(Collected data)
* * *

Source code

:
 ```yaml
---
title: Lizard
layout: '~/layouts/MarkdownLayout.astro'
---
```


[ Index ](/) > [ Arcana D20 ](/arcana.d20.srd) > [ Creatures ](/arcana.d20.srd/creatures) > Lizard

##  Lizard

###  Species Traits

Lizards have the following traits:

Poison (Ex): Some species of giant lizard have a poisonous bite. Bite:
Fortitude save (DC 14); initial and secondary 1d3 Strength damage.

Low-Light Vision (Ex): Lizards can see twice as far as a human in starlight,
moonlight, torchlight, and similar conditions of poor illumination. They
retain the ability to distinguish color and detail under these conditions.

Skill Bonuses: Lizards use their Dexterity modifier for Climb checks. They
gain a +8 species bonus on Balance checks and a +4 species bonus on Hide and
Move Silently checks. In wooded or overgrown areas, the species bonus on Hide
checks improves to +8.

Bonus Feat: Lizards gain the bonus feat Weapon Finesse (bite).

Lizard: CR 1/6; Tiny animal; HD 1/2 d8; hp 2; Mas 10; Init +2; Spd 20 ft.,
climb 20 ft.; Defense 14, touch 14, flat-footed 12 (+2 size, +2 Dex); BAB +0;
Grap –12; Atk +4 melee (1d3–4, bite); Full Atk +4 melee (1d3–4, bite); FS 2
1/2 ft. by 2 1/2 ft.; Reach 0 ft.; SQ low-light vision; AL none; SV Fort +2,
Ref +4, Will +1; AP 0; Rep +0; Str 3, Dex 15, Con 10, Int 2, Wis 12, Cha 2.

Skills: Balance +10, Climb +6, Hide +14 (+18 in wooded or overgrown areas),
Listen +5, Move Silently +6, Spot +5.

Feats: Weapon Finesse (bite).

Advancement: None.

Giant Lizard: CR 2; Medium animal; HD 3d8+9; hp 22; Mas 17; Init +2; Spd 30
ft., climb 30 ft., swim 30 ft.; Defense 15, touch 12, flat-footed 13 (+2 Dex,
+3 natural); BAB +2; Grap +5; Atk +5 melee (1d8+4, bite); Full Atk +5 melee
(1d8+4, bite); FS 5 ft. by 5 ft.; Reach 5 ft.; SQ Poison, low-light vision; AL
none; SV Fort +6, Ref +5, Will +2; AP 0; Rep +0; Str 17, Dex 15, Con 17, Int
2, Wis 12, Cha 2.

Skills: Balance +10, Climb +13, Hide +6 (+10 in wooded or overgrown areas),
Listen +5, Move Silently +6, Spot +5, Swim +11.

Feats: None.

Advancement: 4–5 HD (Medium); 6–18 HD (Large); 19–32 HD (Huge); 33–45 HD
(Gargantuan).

* * *

Your instructions. Among the entries above, the lines between the ones containing "checks improves to +8." and "Ref +4, Will", inclusive, are to be transcribed exactly. No other line is to be given.

Output.
checks improves to +8.

Bonus Feat: Lizards gain the bonus feat Weapon Finesse (bite).

Lizard: CR 1/6; Tiny animal; HD 1/2 d8; hp 2; Mas 10; Init +2; Spd 20 ft.,
climb 20 ft.; Defense 14, touch 14, flat-footed 12 (+2 size, +2 Dex); BAB +0;
Grap –12; Atk +4 melee (1d3–4, bite); Full Atk +4 melee (1d3–4, bite); FS 2
1/2 ft. by 2 1/2 ft.; Reach 0 ft.; SQ low-light vision; AL none; SV Fort +2,
Ref +4, Will +1; AP 0; Rep +0; Str 3, Dex 15, Con 10, Int 2, Wis 12, Cha 2.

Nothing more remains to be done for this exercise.